Calculus and Gradient Descent

  • If only one parameter, find the point where the derivative is zero.
  • In more dimensions, use partial derivatives to find where the gradient is zero. The gradient is a vector that is made of d loss or del loss del a and del loss del b. Trying to go down this gradient until we find a point where everything is zero.
  • Assess the function's gradient in the neighborhood to determine the direction to descend.

Stochastic Gradient Descent

  • Mixes deterministic calculation with randomness.
  • Take a step in the direction of the steepest gradient, with a little bit of noise.
  • Useful for generic machine learning models.

Comparing Classifiers

  • For the classifiers practical, the workshop, the code provided is wrong.
  • Common language: Confusion Matrix
  • Matrix showing the counts of true positives, true negatives, false positives, and false negatives.

Accuracy

  • Simplest metric: percentage of correct answers.

Accuracy = \frac{True Positives + True Negatives}{Total Answers}

  • Classification error: 1 - Accuracy

Precision and Recall

  • Precision: Given that the model predicts positive, what is the probability it is correct?
  • Recall: Given that the example is actually positive, what is the probability the model captures it?

Precision = \frac{True Positives}{True Positives + False Positives}

Recall = \frac{True Positives}{True Positives + False Negatives}

  • F1 Score: A way to combining precision and recall.

F1 = 2 * \frac{Precision * Recall}{Precision + Recall}

  • You often see accuracy, precision, recall and F1 score, and the F1 is just combination of precision and recall.

Multi-Class Classification

  • Confusion matrix with more classes.
  • Precision and recall can be measured for each class.

Improving Multi-Class Classification

  1. Try a different classifier
  2. Feed different data.
  3. Trying to bias your model by changing the cost function.
  4. Get more data to make it more strategic to the model.

Other Measures

  • In the medical context, use sensitivity and specificity.
  • Sensitivity is recall.

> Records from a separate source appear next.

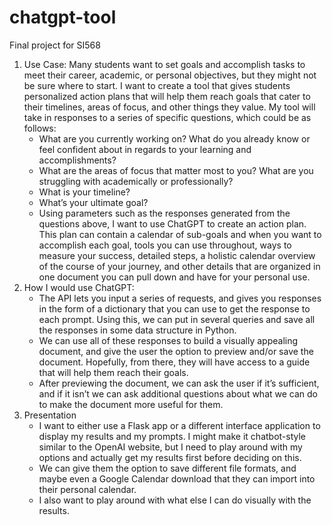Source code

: # chatgpt-tool
Final project for SI568

1. Use Case: Many students want to set goals and accomplish tasks to meet their career, academic, or personal objectives, but they might not be sure where to start. I want to create a tool that gives students personalized action plans that will help them reach goals that cater to their timelines, areas of focus, and other things they value. My tool will take in responses to a series of specific questions, which could be as follows:
    - What are you currently working on? What do you already know or feel confident about in regards to your learning and accomplishments?
    - What are the areas of focus that matter most to you? What are you struggling with academically or professionally?
    - What is your timeline?
    - What’s your ultimate goal?
    - Using parameters such as the responses generated from the questions above, I want to use ChatGPT to create an action plan. This plan can contain a calendar of sub-goals and when you want to accomplish each goal, tools you can use throughout, ways to measure your success, detailed steps, a holistic calendar overview of the course of your journey, and other details that are organized in one document you can pull down and have for your personal use.
2. How I would use ChatGPT:
    - The API lets you input a series of requests, and gives you responses in the form of a dictionary that you can use to get the response to each prompt. Using this, we can put in several queries and save all the responses in some data structure in Python.
    - We can use all of these responses to build a visually appealing document, and give the user the option to preview and/or save the document. Hopefully, from there, they will have access to a guide that will help them reach their goals.
    - After previewing the document, we can ask the user if it’s sufficient, and if it isn’t we can ask additional questions about what we can do to make the document more useful for them.
3. Presentation
    - I want to either use a Flask app or a different interface application to display my results and my prompts. I might make it chatbot-style similar to the OpenAI website, but I need to play around with my options and actually get my results first before deciding on this.
    - We can give them the option to save different file formats, and maybe even a Google Calendar download that they can import into their personal calendar.
    - I also want to play around with what else I can do visually with the results.

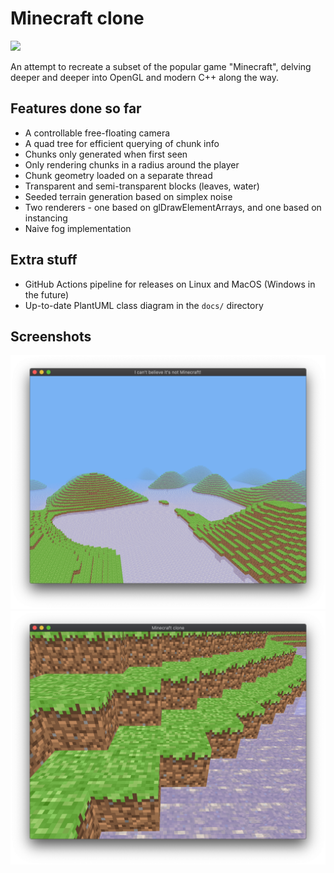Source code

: # Minecraft clone

![](https://github.com/JakuJ/minecraft-clone/workflows/CMake%20CI/badge.svg)

An attempt to recreate a subset of the popular game "Minecraft", delving deeper and deeper into OpenGL and modern C++ along the way.

## Features done so far

* A controllable free-floating camera
* A quad tree for efficient querying of chunk info
* Chunks only generated when first seen
* Only rendering chunks in a radius around the player
* Chunk geometry loaded on a separate thread 
* Transparent and semi-transparent blocks (leaves, water)
* Seeded terrain generation based on simplex noise
* Two renderers - one based on glDrawElementArrays, and one based on instancing
* Naive fog implementation

## Extra stuff
* GitHub Actions pipeline for releases on Linux and MacOS (Windows in the future)
* Up-to-date PlantUML class diagram in the `docs/` directory

## Screenshots

![A screenshot of the current state](docs/screenshot.png)
![A screenshot of the current state](docs/screenshot2.png)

Specificity is the measurement at the bottom there.

Sensitivity

  • How many sick people classified as sick.

Specificity

  • How many healthy people classified as healthy.

ROC Curve

  • A model will have some kind of default middle threshold, but in real life scenarios it's up to the user on what's worse.
  • Is a way to define a more specific classification depending on true positives, false positives, etc.
  • Vary the threshold for classification and plot true positive rate vs. false positive rate.
  • Ideal curve: High true positive rate and low false positive rate.
  • Area Under the Curve (AUC): Measures the quality of the classifier across all possible thresholds.
    • An AUC of 0.78 is better than an AUC of 0.77654.
  • Healthy and sick require different white blood cell counts, where you've got a very clear separation.